Problem statement
Skip all pictures, then copy the lines from the start of the data through the line with "given identical inputs.", keeping both ends.

══ Task data ══

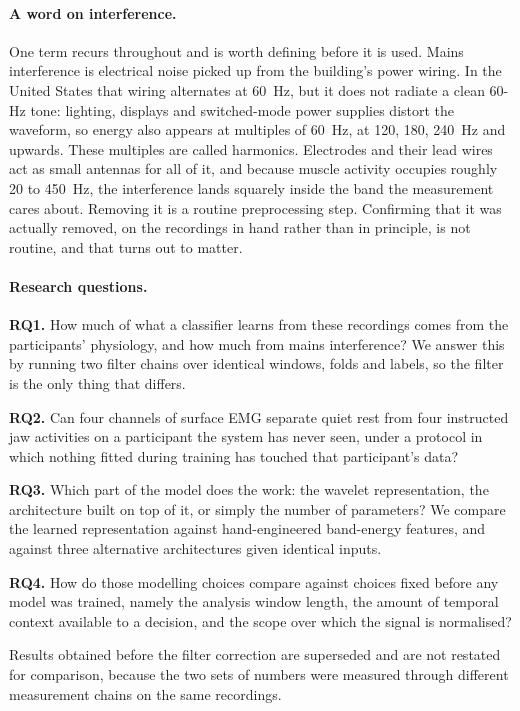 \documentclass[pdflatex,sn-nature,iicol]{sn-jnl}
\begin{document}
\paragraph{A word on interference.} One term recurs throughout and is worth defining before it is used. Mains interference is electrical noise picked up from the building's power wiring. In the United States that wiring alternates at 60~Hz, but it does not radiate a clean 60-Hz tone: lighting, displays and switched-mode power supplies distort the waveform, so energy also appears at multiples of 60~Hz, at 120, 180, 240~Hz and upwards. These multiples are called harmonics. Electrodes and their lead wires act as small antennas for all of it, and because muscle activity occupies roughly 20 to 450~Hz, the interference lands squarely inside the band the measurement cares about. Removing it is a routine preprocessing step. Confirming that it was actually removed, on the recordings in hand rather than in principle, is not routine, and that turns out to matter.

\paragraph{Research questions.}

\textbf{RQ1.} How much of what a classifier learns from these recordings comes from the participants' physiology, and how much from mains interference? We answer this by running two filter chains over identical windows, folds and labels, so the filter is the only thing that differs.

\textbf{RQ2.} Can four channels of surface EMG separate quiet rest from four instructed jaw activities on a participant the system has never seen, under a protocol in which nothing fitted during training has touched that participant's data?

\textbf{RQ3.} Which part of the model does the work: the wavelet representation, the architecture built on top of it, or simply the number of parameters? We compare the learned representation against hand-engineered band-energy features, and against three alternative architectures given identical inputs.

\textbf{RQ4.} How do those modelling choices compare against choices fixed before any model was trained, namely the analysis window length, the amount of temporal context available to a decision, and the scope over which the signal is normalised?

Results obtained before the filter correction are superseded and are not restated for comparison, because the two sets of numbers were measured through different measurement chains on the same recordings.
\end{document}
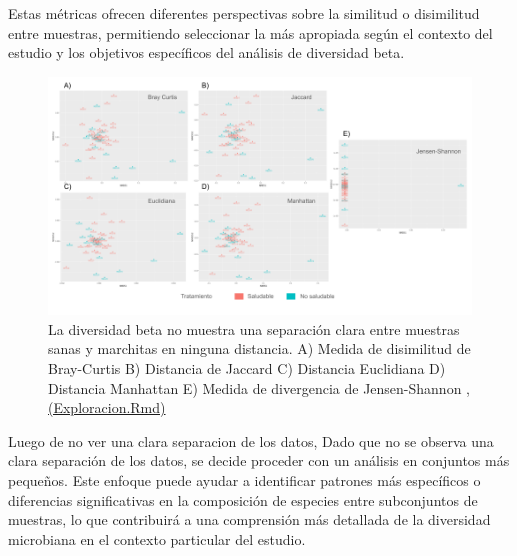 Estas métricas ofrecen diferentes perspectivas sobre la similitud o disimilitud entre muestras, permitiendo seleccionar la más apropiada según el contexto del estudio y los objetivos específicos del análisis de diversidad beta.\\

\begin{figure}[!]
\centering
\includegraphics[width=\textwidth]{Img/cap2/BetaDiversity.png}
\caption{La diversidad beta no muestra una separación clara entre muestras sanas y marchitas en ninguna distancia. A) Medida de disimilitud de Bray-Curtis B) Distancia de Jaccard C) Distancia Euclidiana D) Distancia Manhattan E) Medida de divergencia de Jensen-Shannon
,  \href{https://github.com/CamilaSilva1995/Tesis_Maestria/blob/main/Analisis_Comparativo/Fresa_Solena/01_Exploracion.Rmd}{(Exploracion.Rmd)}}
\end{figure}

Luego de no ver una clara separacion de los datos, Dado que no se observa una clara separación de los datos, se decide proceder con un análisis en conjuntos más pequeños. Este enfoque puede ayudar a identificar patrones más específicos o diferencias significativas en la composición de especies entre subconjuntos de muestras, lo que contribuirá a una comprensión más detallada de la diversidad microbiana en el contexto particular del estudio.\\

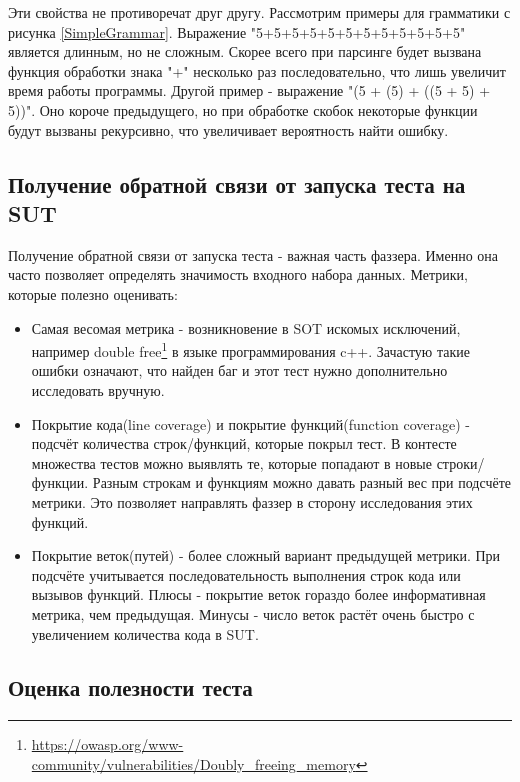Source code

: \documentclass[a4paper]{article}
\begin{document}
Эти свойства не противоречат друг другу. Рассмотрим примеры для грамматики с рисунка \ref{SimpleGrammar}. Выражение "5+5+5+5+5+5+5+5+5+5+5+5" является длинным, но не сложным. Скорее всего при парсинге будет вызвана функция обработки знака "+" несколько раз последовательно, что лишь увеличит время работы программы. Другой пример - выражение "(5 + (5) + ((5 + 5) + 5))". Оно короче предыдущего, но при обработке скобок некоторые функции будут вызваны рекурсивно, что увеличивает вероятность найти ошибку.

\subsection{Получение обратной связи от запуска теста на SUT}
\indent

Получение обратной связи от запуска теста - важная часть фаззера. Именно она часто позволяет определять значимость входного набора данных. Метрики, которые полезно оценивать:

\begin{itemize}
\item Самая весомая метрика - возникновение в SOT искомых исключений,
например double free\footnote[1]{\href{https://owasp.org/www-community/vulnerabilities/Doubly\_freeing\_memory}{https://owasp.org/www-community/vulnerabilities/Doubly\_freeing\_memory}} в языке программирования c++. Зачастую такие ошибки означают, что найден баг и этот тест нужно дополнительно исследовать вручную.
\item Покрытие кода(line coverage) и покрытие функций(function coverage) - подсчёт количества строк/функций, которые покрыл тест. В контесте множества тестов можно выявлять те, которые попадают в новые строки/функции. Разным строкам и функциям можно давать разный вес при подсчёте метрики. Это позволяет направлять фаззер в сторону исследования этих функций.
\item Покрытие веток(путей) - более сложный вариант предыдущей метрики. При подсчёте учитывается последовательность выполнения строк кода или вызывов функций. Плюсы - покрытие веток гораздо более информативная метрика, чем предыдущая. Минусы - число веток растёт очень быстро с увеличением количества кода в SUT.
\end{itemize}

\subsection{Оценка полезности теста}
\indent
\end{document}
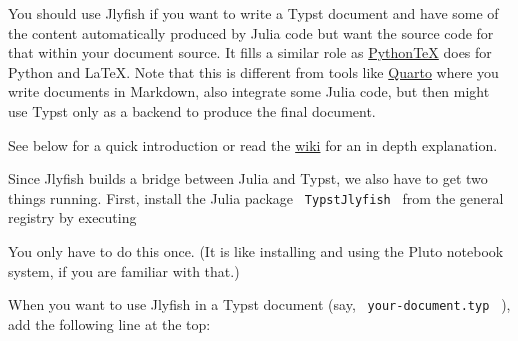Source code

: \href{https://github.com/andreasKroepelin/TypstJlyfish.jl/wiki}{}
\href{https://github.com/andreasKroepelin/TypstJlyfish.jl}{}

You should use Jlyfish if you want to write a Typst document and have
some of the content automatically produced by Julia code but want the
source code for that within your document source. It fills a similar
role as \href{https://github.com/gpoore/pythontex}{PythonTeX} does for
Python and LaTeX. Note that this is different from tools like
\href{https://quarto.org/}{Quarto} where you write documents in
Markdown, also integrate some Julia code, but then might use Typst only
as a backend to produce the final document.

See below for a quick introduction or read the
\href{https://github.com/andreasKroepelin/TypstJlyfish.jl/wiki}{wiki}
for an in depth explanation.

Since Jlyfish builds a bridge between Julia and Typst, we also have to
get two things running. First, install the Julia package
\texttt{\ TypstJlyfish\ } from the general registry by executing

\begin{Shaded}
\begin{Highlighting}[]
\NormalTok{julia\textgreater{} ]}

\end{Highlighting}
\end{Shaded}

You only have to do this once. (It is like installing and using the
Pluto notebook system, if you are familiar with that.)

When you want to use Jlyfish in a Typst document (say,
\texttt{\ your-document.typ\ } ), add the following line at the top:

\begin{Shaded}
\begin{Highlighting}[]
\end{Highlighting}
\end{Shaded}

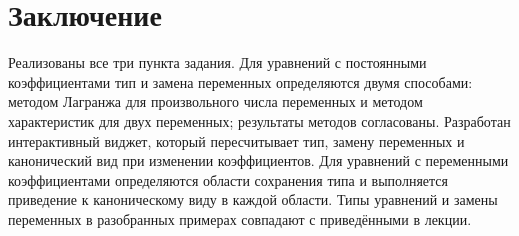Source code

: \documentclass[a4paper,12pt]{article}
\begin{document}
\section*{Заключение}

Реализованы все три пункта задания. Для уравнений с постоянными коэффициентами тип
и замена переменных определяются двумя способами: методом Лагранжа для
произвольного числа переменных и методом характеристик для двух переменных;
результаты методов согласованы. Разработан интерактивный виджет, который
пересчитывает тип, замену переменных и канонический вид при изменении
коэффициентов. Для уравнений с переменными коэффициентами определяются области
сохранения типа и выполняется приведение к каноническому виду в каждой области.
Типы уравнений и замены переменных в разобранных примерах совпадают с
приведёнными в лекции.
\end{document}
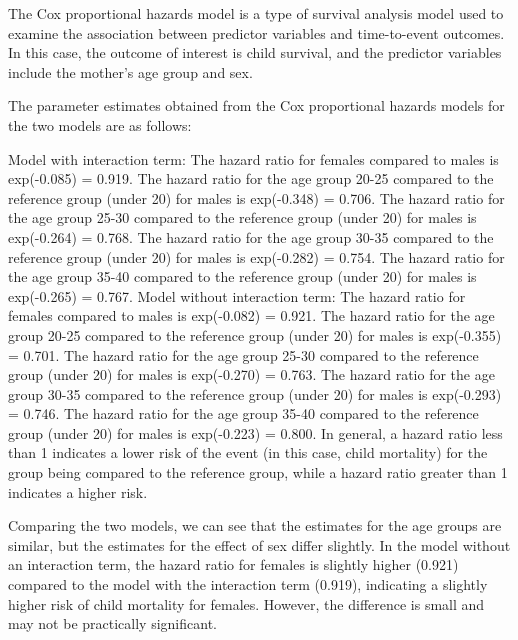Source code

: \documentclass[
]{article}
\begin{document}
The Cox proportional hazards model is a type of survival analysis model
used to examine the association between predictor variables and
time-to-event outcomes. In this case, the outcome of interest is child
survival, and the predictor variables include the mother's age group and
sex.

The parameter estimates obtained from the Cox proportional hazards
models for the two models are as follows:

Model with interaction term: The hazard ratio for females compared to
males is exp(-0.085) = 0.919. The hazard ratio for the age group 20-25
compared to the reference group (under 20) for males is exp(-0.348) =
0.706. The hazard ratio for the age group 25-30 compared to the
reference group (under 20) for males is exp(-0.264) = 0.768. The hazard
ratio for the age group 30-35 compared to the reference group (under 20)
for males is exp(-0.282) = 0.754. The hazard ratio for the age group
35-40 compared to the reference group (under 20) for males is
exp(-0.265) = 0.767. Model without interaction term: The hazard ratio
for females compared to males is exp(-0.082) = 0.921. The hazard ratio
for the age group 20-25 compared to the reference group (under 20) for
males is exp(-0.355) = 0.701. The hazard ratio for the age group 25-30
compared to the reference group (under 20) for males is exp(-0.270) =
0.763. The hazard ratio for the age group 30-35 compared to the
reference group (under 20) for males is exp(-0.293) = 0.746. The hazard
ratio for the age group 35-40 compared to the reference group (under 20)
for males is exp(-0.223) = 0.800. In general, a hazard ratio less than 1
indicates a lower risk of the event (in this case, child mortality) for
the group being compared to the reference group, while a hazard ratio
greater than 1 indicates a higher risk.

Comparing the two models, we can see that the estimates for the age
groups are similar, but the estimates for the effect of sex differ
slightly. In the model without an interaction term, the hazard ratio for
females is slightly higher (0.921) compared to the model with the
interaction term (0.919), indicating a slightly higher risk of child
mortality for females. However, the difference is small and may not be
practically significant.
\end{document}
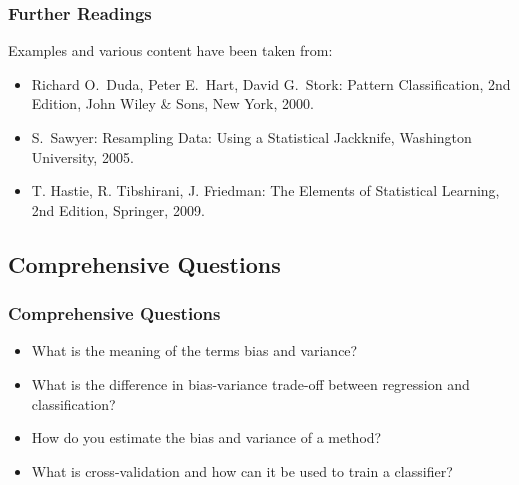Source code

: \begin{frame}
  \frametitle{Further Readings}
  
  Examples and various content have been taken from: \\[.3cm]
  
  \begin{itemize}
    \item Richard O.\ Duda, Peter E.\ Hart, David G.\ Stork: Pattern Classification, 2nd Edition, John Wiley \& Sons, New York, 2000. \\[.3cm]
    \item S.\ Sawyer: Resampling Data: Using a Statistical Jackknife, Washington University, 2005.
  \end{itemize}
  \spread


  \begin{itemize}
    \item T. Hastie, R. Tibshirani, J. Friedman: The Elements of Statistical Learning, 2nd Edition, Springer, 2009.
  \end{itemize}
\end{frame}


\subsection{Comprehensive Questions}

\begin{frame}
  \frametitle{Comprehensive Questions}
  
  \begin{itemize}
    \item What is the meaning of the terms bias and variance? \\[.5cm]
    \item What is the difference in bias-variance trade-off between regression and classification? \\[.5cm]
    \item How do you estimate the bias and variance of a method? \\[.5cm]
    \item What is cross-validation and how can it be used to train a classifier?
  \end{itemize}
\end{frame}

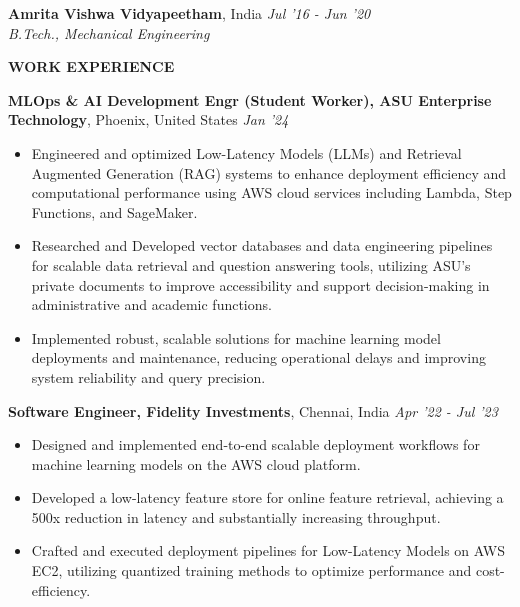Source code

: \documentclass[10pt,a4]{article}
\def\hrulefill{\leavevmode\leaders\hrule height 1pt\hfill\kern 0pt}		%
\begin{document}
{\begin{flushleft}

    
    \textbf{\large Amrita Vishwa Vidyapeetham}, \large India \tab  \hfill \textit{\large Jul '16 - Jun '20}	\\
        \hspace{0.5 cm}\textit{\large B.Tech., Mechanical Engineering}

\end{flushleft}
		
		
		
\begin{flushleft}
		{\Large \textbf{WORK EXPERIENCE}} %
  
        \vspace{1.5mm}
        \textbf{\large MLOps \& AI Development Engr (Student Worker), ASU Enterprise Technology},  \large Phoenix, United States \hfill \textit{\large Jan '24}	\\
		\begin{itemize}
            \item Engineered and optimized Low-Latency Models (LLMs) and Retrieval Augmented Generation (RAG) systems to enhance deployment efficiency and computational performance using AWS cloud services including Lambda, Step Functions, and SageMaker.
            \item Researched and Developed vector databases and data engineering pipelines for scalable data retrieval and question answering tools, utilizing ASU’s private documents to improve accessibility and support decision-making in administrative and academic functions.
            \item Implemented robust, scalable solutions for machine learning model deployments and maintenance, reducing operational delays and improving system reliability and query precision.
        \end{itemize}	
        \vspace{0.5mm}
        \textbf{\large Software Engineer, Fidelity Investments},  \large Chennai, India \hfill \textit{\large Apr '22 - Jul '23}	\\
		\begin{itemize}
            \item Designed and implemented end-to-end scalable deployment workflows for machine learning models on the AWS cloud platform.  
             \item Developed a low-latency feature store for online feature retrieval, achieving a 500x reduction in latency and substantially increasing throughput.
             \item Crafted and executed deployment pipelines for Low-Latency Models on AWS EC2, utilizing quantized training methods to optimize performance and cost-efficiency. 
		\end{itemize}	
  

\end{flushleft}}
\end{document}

═══

Answer box
 \documentclass[pdflatex,sn-nature,iicol]{sn-jnl}
\begin{document}
\paragraph{A word on interference.} One term recurs throughout and is worth defining before it is used. Mains interference is electrical noise picked up from the building's power wiring. In the United States that wiring alternates at 60~Hz, but it does not radiate a clean 60-Hz tone: lighting, displays and switched-mode power supplies distort the waveform, so energy also appears at multiples of 60~Hz, at 120, 180, 240~Hz and upwards. These multiples are called harmonics. Electrodes and their lead wires act as small antennas for all of it, and because muscle activity occupies roughly 20 to 450~Hz, the interference lands squarely inside the band the measurement cares about. Removing it is a routine preprocessing step. Confirming that it was actually removed, on the recordings in hand rather than in principle, is not routine, and that turns out to matter.

\paragraph{Research questions.}

\textbf{RQ1.} How much of what a classifier learns from these recordings comes from the participants' physiology, and how much from mains interference? We answer this by running two filter chains over identical windows, folds and labels, so the filter is the only thing that differs.

\textbf{RQ2.} Can four channels of surface EMG separate quiet rest from four instructed jaw activities on a participant the system has never seen, under a protocol in which nothing fitted during training has touched that participant's data?

\textbf{RQ3.} Which part of the model does the work: the wavelet representation, the architecture built on top of it, or simply the number of parameters? We compare the learned representation against hand-engineered band-energy features, and against three alternative architectures given identical inputs.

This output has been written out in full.